**ASSIGNMENT**
Among the entries, find the lines with the string "hours" and copy them.

Dataset entries
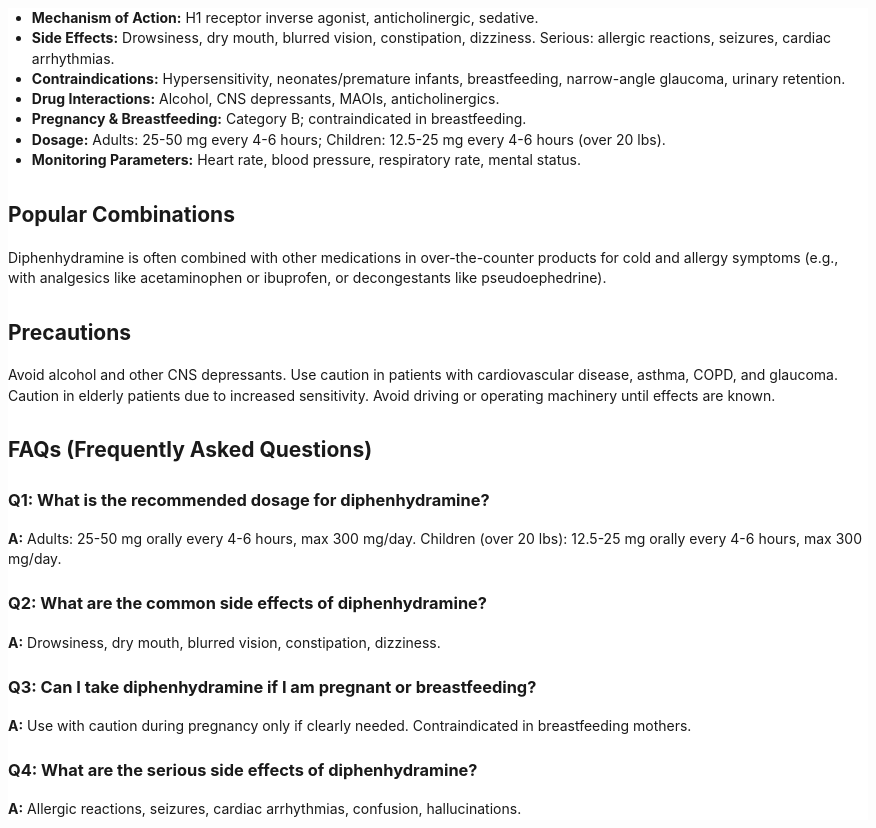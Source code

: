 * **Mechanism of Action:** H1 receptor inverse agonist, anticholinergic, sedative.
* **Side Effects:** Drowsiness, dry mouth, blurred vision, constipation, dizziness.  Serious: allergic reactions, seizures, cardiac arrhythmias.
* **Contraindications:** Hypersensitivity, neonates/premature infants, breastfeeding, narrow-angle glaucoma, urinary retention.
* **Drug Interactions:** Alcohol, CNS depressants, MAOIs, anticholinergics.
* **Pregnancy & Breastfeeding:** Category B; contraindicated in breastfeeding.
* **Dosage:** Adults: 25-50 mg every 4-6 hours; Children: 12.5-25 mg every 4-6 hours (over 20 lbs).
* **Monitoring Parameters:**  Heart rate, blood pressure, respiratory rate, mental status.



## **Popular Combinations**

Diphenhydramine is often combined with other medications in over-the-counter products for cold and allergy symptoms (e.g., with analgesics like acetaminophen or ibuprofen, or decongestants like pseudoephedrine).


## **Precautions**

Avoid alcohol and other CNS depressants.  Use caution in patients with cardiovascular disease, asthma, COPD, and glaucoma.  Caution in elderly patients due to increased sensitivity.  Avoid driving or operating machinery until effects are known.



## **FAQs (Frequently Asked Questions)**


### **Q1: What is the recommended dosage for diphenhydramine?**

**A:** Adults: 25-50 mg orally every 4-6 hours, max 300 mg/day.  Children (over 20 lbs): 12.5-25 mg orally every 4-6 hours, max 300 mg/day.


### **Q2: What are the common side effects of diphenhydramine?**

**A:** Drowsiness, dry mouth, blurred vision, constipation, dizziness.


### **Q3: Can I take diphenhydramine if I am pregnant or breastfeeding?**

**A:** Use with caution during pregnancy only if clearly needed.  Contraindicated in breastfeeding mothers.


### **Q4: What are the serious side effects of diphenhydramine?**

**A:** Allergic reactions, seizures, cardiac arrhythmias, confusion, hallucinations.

**RESPONSE**
* **Dosage:** Adults: 25-50 mg every 4-6 hours; Children: 12.5-25 mg every 4-6 hours (over 20 lbs).
**A:** Adults: 25-50 mg orally every 4-6 hours, max 300 mg/day.  Children (over 20 lbs): 12.5-25 mg orally every 4-6 hours, max 300 mg/day.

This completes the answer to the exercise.